# Exercise requirements
Quote the entries below from the line with "<li>기능1<br>" through the line with "and makes sure", both ends included, and only those lines.

#### Data in this exercise ####

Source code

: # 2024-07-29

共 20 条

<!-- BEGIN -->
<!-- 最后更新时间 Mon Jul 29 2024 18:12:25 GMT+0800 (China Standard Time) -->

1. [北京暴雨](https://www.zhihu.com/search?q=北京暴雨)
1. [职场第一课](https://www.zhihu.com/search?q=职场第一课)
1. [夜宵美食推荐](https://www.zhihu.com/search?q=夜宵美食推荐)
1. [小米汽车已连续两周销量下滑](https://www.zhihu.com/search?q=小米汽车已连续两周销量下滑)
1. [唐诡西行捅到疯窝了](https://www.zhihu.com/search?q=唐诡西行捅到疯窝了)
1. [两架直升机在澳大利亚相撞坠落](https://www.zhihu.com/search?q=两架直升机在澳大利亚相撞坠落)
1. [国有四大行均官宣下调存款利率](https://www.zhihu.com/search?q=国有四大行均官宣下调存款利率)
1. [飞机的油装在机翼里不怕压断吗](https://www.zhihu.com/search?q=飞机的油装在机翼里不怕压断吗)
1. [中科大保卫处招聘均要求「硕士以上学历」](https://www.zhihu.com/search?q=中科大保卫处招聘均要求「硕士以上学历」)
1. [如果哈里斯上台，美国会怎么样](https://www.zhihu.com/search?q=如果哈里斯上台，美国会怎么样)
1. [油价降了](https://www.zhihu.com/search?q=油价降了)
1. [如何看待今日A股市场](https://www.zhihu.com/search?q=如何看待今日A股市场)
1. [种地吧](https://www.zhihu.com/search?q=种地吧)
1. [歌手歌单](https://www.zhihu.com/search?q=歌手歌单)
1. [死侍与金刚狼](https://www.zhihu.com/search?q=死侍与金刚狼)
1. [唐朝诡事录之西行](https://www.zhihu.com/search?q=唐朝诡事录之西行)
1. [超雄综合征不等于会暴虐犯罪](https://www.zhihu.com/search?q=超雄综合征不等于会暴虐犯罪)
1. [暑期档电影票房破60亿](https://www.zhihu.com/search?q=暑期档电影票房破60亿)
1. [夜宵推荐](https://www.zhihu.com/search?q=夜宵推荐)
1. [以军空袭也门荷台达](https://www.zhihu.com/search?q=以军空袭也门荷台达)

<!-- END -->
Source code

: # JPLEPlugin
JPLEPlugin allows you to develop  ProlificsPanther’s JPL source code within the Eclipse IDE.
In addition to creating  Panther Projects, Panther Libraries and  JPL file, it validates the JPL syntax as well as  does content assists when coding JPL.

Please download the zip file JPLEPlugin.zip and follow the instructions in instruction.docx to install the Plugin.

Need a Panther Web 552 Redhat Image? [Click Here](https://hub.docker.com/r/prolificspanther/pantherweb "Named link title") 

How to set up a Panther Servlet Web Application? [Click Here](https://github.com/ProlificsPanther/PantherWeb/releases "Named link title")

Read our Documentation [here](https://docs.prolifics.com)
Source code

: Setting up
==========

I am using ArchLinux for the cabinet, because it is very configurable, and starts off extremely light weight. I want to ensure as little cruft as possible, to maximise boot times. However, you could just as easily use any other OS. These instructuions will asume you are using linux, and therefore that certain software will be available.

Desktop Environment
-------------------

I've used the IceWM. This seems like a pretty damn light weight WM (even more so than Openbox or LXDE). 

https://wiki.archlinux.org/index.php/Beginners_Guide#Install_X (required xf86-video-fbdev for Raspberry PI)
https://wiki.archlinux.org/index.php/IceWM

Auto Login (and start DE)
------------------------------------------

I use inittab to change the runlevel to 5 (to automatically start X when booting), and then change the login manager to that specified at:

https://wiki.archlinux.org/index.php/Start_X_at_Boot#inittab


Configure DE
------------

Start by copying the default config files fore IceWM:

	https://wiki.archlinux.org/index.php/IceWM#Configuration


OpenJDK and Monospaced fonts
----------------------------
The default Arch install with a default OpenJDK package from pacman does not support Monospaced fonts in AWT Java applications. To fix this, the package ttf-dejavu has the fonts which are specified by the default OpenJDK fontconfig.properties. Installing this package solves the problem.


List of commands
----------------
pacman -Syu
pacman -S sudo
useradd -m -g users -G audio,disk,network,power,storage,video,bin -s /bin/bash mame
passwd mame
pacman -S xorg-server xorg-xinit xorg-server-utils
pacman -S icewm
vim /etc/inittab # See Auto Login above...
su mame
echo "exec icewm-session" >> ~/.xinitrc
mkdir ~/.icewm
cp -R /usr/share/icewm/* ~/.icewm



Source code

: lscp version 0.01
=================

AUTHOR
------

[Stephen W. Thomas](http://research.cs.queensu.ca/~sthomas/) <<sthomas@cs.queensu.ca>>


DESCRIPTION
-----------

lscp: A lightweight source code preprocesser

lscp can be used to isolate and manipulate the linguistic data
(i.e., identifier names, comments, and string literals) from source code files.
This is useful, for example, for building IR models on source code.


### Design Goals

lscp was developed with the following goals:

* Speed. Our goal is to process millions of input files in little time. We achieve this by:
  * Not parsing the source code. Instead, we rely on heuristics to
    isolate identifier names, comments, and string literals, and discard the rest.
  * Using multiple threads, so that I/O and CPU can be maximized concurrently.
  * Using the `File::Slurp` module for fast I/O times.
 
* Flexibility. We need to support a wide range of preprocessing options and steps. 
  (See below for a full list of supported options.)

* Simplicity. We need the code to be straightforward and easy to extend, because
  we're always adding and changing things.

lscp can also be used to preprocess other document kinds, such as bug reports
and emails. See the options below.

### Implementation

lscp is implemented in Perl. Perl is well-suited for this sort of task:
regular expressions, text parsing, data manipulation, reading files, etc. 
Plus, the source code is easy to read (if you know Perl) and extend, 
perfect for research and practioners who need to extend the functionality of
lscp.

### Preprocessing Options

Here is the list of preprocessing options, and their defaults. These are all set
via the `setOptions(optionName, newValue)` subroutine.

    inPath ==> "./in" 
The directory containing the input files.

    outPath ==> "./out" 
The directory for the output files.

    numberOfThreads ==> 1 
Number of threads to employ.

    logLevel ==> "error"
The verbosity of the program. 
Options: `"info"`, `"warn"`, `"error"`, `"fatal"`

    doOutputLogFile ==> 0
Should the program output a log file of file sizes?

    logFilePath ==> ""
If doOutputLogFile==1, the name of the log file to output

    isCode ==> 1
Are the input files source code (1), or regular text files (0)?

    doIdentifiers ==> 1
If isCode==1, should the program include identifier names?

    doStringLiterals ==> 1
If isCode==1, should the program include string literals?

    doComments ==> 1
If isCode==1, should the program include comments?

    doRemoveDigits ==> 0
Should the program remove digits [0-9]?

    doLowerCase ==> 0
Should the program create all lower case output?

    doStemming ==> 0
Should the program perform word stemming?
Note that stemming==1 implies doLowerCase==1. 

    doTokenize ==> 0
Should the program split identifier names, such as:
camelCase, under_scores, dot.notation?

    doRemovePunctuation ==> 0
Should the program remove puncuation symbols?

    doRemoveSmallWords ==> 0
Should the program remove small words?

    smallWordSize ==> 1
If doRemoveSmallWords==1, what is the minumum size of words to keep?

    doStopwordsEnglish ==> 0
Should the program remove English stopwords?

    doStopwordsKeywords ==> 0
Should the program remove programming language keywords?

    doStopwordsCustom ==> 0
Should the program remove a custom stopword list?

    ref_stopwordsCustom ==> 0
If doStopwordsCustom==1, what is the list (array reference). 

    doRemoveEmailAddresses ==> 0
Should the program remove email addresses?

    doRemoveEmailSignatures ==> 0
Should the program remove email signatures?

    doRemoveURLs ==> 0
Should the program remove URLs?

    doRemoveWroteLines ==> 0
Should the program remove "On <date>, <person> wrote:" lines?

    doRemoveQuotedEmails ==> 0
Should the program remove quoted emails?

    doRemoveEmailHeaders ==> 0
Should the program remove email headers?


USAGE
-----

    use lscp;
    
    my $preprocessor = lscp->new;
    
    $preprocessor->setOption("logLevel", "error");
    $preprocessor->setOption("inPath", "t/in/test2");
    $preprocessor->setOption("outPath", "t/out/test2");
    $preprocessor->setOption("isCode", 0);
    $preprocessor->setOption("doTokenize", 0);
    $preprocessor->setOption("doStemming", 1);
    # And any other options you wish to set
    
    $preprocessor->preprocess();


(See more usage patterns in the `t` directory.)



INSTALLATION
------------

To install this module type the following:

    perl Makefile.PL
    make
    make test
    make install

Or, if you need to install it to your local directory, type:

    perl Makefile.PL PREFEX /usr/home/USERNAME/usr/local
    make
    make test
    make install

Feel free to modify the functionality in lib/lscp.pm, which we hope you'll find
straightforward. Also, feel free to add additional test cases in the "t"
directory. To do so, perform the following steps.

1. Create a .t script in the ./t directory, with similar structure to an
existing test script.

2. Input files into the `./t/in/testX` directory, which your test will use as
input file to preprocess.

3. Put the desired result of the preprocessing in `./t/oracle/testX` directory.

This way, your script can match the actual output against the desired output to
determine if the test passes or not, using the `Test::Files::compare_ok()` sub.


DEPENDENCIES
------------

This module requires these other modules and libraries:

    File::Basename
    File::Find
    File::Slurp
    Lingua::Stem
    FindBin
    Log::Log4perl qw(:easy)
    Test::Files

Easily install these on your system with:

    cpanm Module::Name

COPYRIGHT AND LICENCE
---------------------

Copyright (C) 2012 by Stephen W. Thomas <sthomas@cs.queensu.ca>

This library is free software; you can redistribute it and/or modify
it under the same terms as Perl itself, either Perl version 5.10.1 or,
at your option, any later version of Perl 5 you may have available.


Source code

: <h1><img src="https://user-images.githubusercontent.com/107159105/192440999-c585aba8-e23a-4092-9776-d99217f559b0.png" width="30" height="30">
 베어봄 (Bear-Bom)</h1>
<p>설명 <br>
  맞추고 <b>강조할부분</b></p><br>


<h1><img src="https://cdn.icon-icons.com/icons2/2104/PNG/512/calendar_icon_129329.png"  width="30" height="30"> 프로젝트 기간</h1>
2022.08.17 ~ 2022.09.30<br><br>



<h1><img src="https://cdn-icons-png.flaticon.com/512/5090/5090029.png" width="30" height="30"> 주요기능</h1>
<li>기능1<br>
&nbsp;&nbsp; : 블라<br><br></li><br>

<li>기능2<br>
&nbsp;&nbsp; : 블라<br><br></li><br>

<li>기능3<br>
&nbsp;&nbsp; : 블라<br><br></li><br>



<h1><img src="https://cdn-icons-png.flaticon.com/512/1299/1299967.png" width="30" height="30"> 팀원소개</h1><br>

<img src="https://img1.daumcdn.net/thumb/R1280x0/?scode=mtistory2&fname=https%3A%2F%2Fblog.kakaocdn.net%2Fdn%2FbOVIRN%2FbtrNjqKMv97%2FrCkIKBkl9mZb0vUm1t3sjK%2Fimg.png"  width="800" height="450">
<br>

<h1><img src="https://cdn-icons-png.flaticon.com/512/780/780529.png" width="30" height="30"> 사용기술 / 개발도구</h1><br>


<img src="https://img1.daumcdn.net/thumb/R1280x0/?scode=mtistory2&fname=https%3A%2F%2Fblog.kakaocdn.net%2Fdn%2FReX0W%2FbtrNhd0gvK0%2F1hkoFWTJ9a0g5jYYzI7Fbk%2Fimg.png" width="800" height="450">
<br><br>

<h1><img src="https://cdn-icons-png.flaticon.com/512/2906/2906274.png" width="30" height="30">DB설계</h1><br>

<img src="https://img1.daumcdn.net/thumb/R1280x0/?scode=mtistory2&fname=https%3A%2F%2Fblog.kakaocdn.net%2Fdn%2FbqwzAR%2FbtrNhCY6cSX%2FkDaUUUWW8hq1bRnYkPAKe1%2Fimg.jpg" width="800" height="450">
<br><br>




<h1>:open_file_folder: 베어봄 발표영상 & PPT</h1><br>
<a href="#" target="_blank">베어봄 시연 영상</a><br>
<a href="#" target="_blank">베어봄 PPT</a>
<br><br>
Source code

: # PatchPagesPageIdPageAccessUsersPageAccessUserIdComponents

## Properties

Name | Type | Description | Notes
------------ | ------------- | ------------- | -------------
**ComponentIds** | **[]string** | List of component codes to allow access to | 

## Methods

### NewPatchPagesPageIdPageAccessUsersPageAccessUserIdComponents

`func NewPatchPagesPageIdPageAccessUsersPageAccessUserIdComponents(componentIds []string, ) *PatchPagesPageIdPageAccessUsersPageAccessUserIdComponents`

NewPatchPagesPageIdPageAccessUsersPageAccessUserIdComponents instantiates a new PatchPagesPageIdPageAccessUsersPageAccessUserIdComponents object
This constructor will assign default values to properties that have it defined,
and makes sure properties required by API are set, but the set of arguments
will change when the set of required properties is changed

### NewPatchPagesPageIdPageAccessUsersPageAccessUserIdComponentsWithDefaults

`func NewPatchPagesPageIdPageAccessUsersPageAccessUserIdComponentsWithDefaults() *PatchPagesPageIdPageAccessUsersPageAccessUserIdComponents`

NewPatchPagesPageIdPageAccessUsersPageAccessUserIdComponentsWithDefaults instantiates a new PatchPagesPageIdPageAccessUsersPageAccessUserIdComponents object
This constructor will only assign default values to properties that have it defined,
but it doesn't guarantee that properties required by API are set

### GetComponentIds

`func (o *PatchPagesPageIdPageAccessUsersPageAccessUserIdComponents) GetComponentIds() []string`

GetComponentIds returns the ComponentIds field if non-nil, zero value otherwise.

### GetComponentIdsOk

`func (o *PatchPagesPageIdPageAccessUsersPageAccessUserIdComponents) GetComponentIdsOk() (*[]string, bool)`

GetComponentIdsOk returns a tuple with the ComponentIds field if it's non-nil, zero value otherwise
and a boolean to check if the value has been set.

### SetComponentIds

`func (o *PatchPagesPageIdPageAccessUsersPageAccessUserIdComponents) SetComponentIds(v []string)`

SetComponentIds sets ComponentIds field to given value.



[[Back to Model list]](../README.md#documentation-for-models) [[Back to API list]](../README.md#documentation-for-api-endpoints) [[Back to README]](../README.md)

####

# Solution to the exercise
<li>기능1<br>
&nbsp;&nbsp; : 블라<br><br></li><br>

<li>기능2<br>
&nbsp;&nbsp; : 블라<br><br></li><br>

<li>기능3<br>
&nbsp;&nbsp; : 블라<br><br></li><br>



<h1><img src="https://cdn-icons-png.flaticon.com/512/1299/1299967.png" width="30" height="30"> 팀원소개</h1><br>

<img src="https://img1.daumcdn.net/thumb/R1280x0/?scode=mtistory2&fname=https%3A%2F%2Fblog.kakaocdn.net%2Fdn%2FbOVIRN%2FbtrNjqKMv97%2FrCkIKBkl9mZb0vUm1t3sjK%2Fimg.png"  width="800" height="450">
<br>

<h1><img src="https://cdn-icons-png.flaticon.com/512/780/780529.png" width="30" height="30"> 사용기술 / 개발도구</h1><br>


<img src="https://img1.daumcdn.net/thumb/R1280x0/?scode=mtistory2&fname=https%3A%2F%2Fblog.kakaocdn.net%2Fdn%2FReX0W%2FbtrNhd0gvK0%2F1hkoFWTJ9a0g5jYYzI7Fbk%2Fimg.png" width="800" height="450">
<br><br>

<h1><img src="https://cdn-icons-png.flaticon.com/512/2906/2906274.png" width="30" height="30">DB설계</h1><br>

<img src="https://img1.daumcdn.net/thumb/R1280x0/?scode=mtistory2&fname=https%3A%2F%2Fblog.kakaocdn.net%2Fdn%2FbqwzAR%2FbtrNhCY6cSX%2FkDaUUUWW8hq1bRnYkPAKe1%2Fimg.jpg" width="800" height="450">
<br><br>




<h1>:open_file_folder: 베어봄 발표영상 & PPT</h1><br>
<a href="#" target="_blank">베어봄 시연 영상</a><br>
<a href="#" target="_blank">베어봄 PPT</a>
<br><br>
Source code

: # PatchPagesPageIdPageAccessUsersPageAccessUserIdComponents

## Properties

Name | Type | Description | Notes
------------ | ------------- | ------------- | -------------
**ComponentIds** | **[]string** | List of component codes to allow access to | 

## Methods

### NewPatchPagesPageIdPageAccessUsersPageAccessUserIdComponents

`func NewPatchPagesPageIdPageAccessUsersPageAccessUserIdComponents(componentIds []string, ) *PatchPagesPageIdPageAccessUsersPageAccessUserIdComponents`

NewPatchPagesPageIdPageAccessUsersPageAccessUserIdComponents instantiates a new PatchPagesPageIdPageAccessUsersPageAccessUserIdComponents object
This constructor will assign default values to properties that have it defined,
and makes sure properties required by API are set, but the set of arguments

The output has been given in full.